[Entries taken from a collection]
>>>
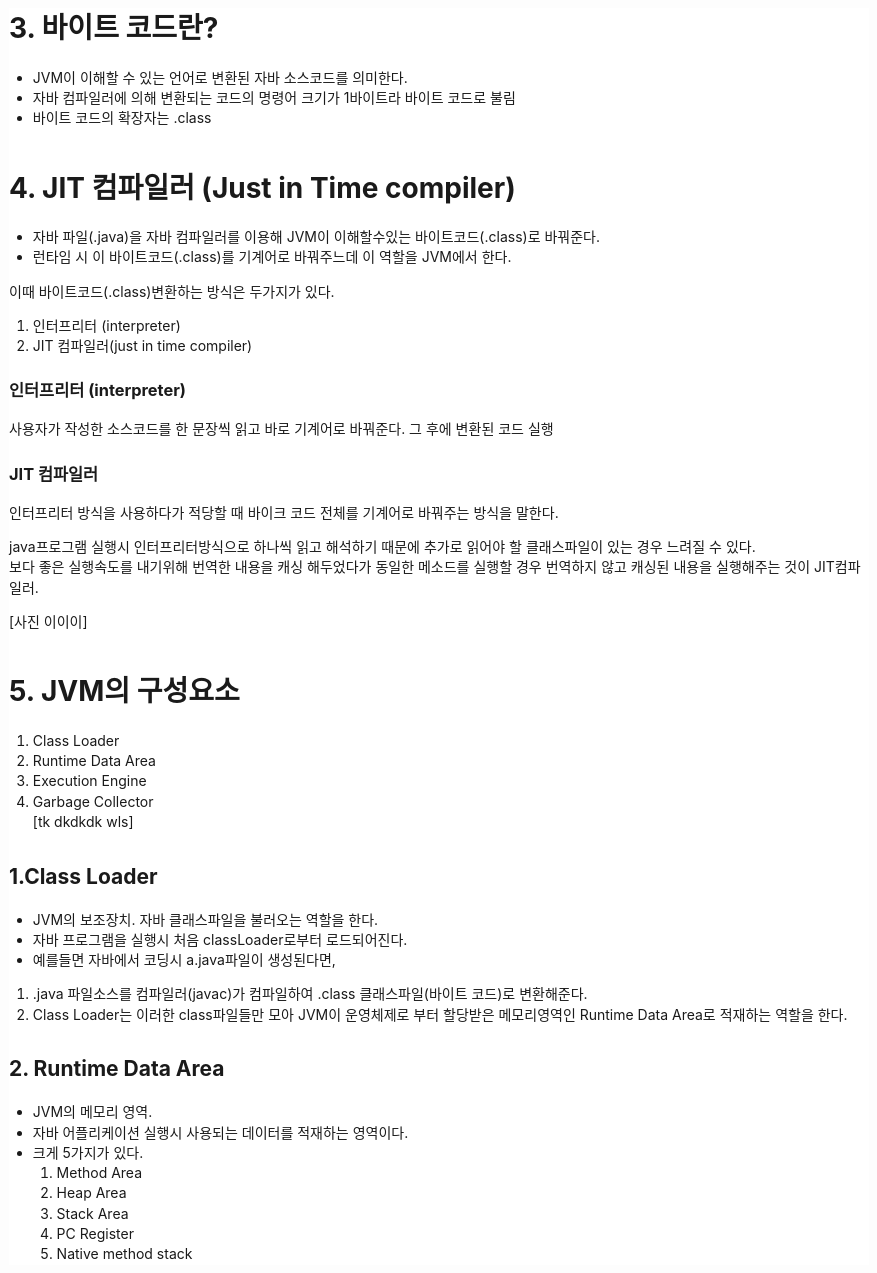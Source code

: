  # 3. 바이트 코드란?
- JVM이 이해할 수 있는 언어로 변환된  자바 소스코드를 의미한다. 
- 자바 컴파일러에 의해 변환되는 코드의 명령어 크기가 1바이트라 바이트 코드로 불림
- 바이트 코드의 확장자는 .class

# 4. JIT 컴파일러 (Just in Time compiler)
- 자바 파일(.java)을 자바 컴파일러를 이용해 JVM이 이해할수있는 바이트코드(.class)로 바꿔준다. 
- 런타임 시 이 바이트코드(.class)를 기계어로 바꿔주느데 이 역할을 JVM에서 한다. 

이때 바이트코드(.class)변환하는 방식은 두가지가 있다.
1. 인터프리터 (interpreter)
2. JIT 컴파일러(just in time compiler)

### 인터프리터 (interpreter)
사용자가 작성한 소스코드를 한 문장씩 읽고 바로 기계어로 바꿔준다. 그 후에 변환된 코드 실행 
### JIT 컴파일러 
인터프리터 방식을 사용하다가 적당할 때 바이크 코드 전체를 기계어로 바꿔주는 방식을 말한다. 

java프로그램 실행시 인터프리터방식으로 하나씩 읽고 해석하기 때문에 추가로 읽어야 할 클래스파일이 있는 경우 느려질 수 있다.   
보다 좋은 실행속도를 내기위해 번역한 내용을 캐싱 해두었다가 동일한 메소드를 실행할 경우 번역하지 않고 캐싱된 내용을 실행해주는 것이 JIT컴파일러. 

[사진 이이이] 

# 5. JVM의 구성요소

1. Class Loader
2. Runtime Data Area
3. Execution Engine
4. Garbage Collector   
[tk dkdkdk wls] 


## 1.Class Loader
- JVM의 보조장치. 자바 클래스파일을 불러오는 역할을 한다. 
- 자바 프로그램을 실행시 처음 classLoader로부터 로드되어진다. 
- 예를들면 자바에서 코딩시 a.java파일이 생성된다면,   
1. .java 파일소스를 컴파일러(javac)가 컴파일하여 .class 클래스파일(바이트 코드)로 변환해준다.   
2. Class Loader는 이러한 class파일들만 모아 JVM이 운영체제로 부터 할당받은 메모리영역인 Runtime Data Area로 적재하는 역할을 한다. 

## 2. Runtime Data Area 
- JVM의 메모리 영역.
- 자바 어플리케이션 실행시 사용되는 데이터를 적재하는 영역이다. 
- 크게 5가지가 있다. 
    1. Method Area
    2. Heap Area
    3. Stack Area
    4. PC Register
    5. Native method stack 
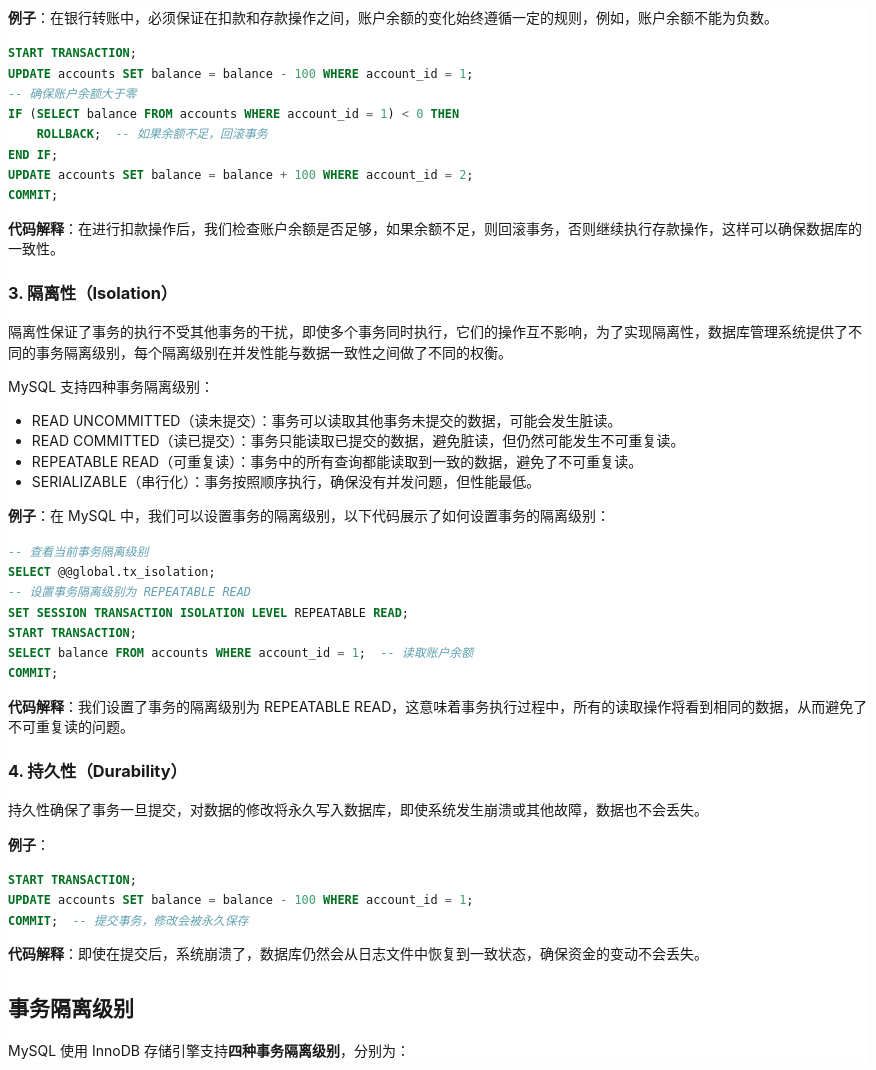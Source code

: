 **例子**：在银行转账中，必须保证在扣款和存款操作之间，账户余额的变化始终遵循一定的规则，例如，账户余额不能为负数。

```sql
START TRANSACTION;
UPDATE accounts SET balance = balance - 100 WHERE account_id = 1;
-- 确保账户余额大于零
IF (SELECT balance FROM accounts WHERE account_id = 1) < 0 THEN
    ROLLBACK;  -- 如果余额不足，回滚事务
END IF;
UPDATE accounts SET balance = balance + 100 WHERE account_id = 2;
COMMIT;
```

**代码解释**：在进行扣款操作后，我们检查账户余额是否足够，如果余额不足，则回滚事务，否则继续执行存款操作，这样可以确保数据库的一致性。

### 3. 隔离性（Isolation）

隔离性保证了事务的执行不受其他事务的干扰，即使多个事务同时执行，它们的操作互不影响，为了实现隔离性，数据库管理系统提供了不同的事务隔离级别，每个隔离级别在并发性能与数据一致性之间做了不同的权衡。

MySQL 支持四种事务隔离级别：

- READ UNCOMMITTED（读未提交）：事务可以读取其他事务未提交的数据，可能会发生脏读。
- READ COMMITTED（读已提交）：事务只能读取已提交的数据，避免脏读，但仍然可能发生不可重复读。
- REPEATABLE READ（可重复读）：事务中的所有查询都能读取到一致的数据，避免了不可重复读。
- SERIALIZABLE（串行化）：事务按照顺序执行，确保没有并发问题，但性能最低。

**例子**：在 MySQL 中，我们可以设置事务的隔离级别，以下代码展示了如何设置事务的隔离级别：

```sql
-- 查看当前事务隔离级别
SELECT @@global.tx_isolation;
-- 设置事务隔离级别为 REPEATABLE READ
SET SESSION TRANSACTION ISOLATION LEVEL REPEATABLE READ;
START TRANSACTION;
SELECT balance FROM accounts WHERE account_id = 1;  -- 读取账户余额
COMMIT;
```

**代码解释**：我们设置了事务的隔离级别为 REPEATABLE READ，这意味着事务执行过程中，所有的读取操作将看到相同的数据，从而避免了不可重复读的问题。

### 4. 持久性（Durability）

持久性确保了事务一旦提交，对数据的修改将永久写入数据库，即使系统发生崩溃或其他故障，数据也不会丢失。

**例子**：

```sql
START TRANSACTION;
UPDATE accounts SET balance = balance - 100 WHERE account_id = 1;
COMMIT;  -- 提交事务，修改会被永久保存
```

**代码解释**：即使在提交后，系统崩溃了，数据库仍然会从日志文件中恢复到一致状态，确保资金的变动不会丢失。

## 事务隔离级别

MySQL 使用 InnoDB 存储引擎支持**四种事务隔离级别**，分别为：

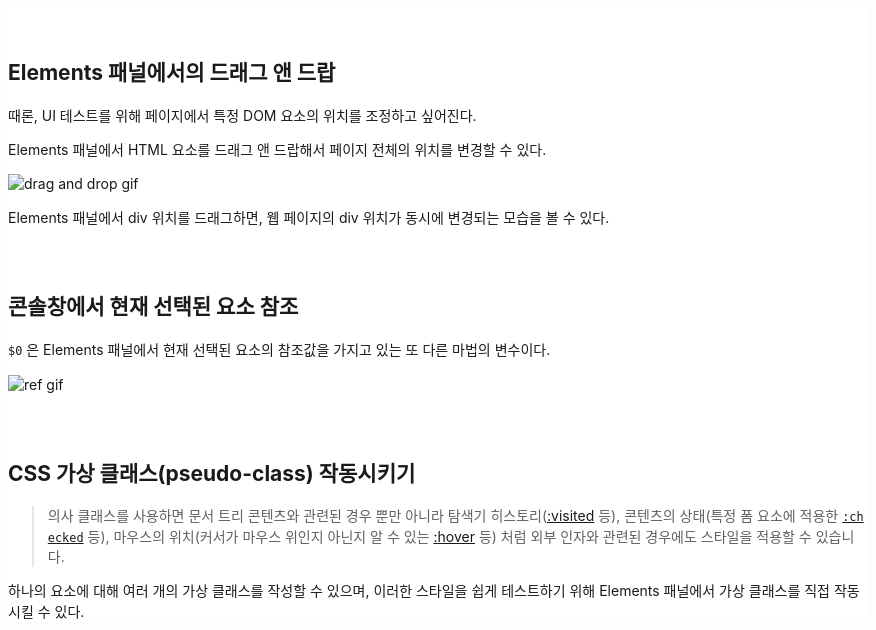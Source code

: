 <br>

## Elements 패널에서의 드래그 앤 드랍

때론, UI 테스트를 위해 페이지에서 특정 DOM 요소의 위치를 조정하고 싶어진다.

Elements 패널에서 HTML 요소를 드래그 앤 드랍해서 페이지 전체의 위치를 변경할 수 있다.

![drag and drop gif](https://miro.medium.com/max/1400/1*WYhLY0lxWtWz6j8aE2aRow.gif)

Elements 패널에서 div 위치를 드래그하면, 웹 페이지의 div 위치가 동시에 변경되는 모습을 볼 수 있다.

<br>

## 콘솔창에서 현재 선택된 요소 참조

`$0` 은 Elements 패널에서 현재 선택된 요소의 참조값을 가지고 있는 또 다른 마법의 변수이다.

![ref gif](https://miro.medium.com/max/1400/1*ue5Q24L7mtd4Py-ByRaWtQ.gif)

<br>

## CSS 가상 클래스(pseudo-class) 작동시키기

> 의사 클래스를 사용하면 문서 트리 콘텐츠와 관련된 경우 뿐만 아니라 탐색기 히스토리([:visited](https://developer.mozilla.org/ko/docs/Web/CSS/:visited) 등), 콘텐츠의 상태(특정 폼 요소에 적용한 [`:checked`](https://developer.mozilla.org/ko/docs/Web/CSS/:checked) 등), 마우스의 위치(커서가 마우스 위인지 아닌지 알 수 있는 [:hover](https://developer.mozilla.org/ko/docs/Web/CSS/:hover) 등) 처럼 외부 인자와 관련된 경우에도 스타일을 적용할 수 있습니다.

하나의 요소에 대해 여러 개의 가상 클래스를 작성할 수 있으며, 이러한 스타일을 쉽게 테스트하기 위해 Elements 패널에서 가상 클래스를 직접 작동시킬 수 있다.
<<<
- Exercise objective
Reproduce verbatim the lines above, from the line with "사용자가 작성한 소스코드를" through the line with "- 예를들면 자바에서".

- Task result
사용자가 작성한 소스코드를 한 문장씩 읽고 바로 기계어로 바꿔준다. 그 후에 변환된 코드 실행 
### JIT 컴파일러 
인터프리터 방식을 사용하다가 적당할 때 바이크 코드 전체를 기계어로 바꿔주는 방식을 말한다. 

java프로그램 실행시 인터프리터방식으로 하나씩 읽고 해석하기 때문에 추가로 읽어야 할 클래스파일이 있는 경우 느려질 수 있다.   
보다 좋은 실행속도를 내기위해 번역한 내용을 캐싱 해두었다가 동일한 메소드를 실행할 경우 번역하지 않고 캐싱된 내용을 실행해주는 것이 JIT컴파일러. 

[사진 이이이] 

# 5. JVM의 구성요소

1. Class Loader
2. Runtime Data Area
3. Execution Engine
4. Garbage Collector   
[tk dkdkdk wls] 


## 1.Class Loader
- JVM의 보조장치. 자바 클래스파일을 불러오는 역할을 한다. 
- 자바 프로그램을 실행시 처음 classLoader로부터 로드되어진다. 
- 예를들면 자바에서 코딩시 a.java파일이 생성된다면,   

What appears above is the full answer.